▸ **Problem**
Word for word, restate the listing; omit the pictures.

▸ **Entries provided**
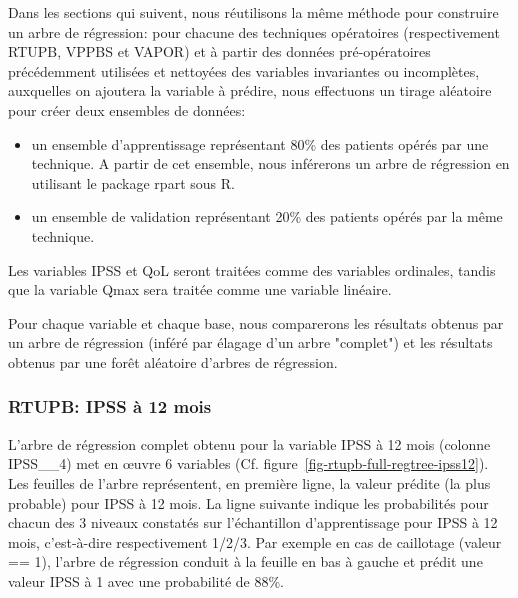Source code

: %
%

%

Dans les sections qui suivent, nous réutilisons la même méthode pour construire un arbre de régression:
pour chacune des techniques opératoires (respectivement RTUPB, VPPBS et VAPOR) et à partir des données pré-opératoires précédemment utilisées et nettoyées des variables invariantes ou incomplètes, auxquelles on ajoutera la variable à prédire, nous effectuons un tirage aléatoire pour créer deux ensembles de données:
\begin{itemize}
\item un ensemble d'apprentissage représentant 80\% des patients opérés par une technique. A partir de cet ensemble, nous inférerons un arbre de régression en utilisant le package rpart sous R.
\item un ensemble de validation représentant 20\% des patients opérés par la même technique.
\end{itemize}
Les variables IPSS et QoL seront traitées comme des variables ordinales, tandis que la variable Qmax sera
traitée comme une variable linéaire.

Pour chaque variable et chaque base, nous comparerons les résultats obtenus par un arbre de régression (inféré par élagage d'un arbre "complet") et les résultats obtenus par une forêt aléatoire d'arbres de régression.

\subsubsection{RTUPB: IPSS à 12 mois}

L'arbre de régression complet obtenu pour la variable IPSS à 12 mois (colonne IPSS\_\_4) met en {\oe}uvre 6 variables (Cf. figure~\ref{fig-rtupb-full-regtree-ipss12}).
Les feuilles de l'arbre représentent, en première ligne, la valeur prédite (la plus probable) pour IPSS à 12 mois. La ligne suivante indique les probabilités pour chacun des 3 niveaux constatés sur l'échantillon d'apprentissage pour IPSS à 12 mois, c'est-à-dire respectivement 1/2/3. Par exemple en cas de caillotage (valeur == 1), l'arbre de régression conduit à la feuille en bas à gauche et prédit une valeur IPSS à 1 avec une probabilité de 88\%.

▸ **Result of the task**
Source code

: %
%

%

Dans les sections qui suivent, nous réutilisons la même méthode pour construire un arbre de régression:
pour chacune des techniques opératoires (respectivement RTUPB, VPPBS et VAPOR) et à partir des données pré-opératoires précédemment utilisées et nettoyées des variables invariantes ou incomplètes, auxquelles on ajoutera la variable à prédire, nous effectuons un tirage aléatoire pour créer deux ensembles de données:
\begin{itemize}
\item un ensemble d'apprentissage représentant 80\% des patients opérés par une technique. A partir de cet ensemble, nous inférerons un arbre de régression en utilisant le package rpart sous R.
\item un ensemble de validation représentant 20\% des patients opérés par la même technique.
\end{itemize}
Les variables IPSS et QoL seront traitées comme des variables ordinales, tandis que la variable Qmax sera
traitée comme une variable linéaire.

Pour chaque variable et chaque base, nous comparerons les résultats obtenus par un arbre de régression (inféré par élagage d'un arbre "complet") et les résultats obtenus par une forêt aléatoire d'arbres de régression.

\subsubsection{RTUPB: IPSS à 12 mois}

L'arbre de régression complet obtenu pour la variable IPSS à 12 mois (colonne IPSS\_\_4) met en {\oe}uvre 6 variables (Cf. figure~\ref{fig-rtupb-full-regtree-ipss12}).
Les feuilles de l'arbre représentent, en première ligne, la valeur prédite (la plus probable) pour IPSS à 12 mois. La ligne suivante indique les probabilités pour chacun des 3 niveaux constatés sur l'échantillon d'apprentissage pour IPSS à 12 mois, c'est-à-dire respectivement 1/2/3. Par exemple en cas de caillotage (valeur == 1), l'arbre de régression conduit à la feuille en bas à gauche et prédit une valeur IPSS à 1 avec une probabilité de 88\%.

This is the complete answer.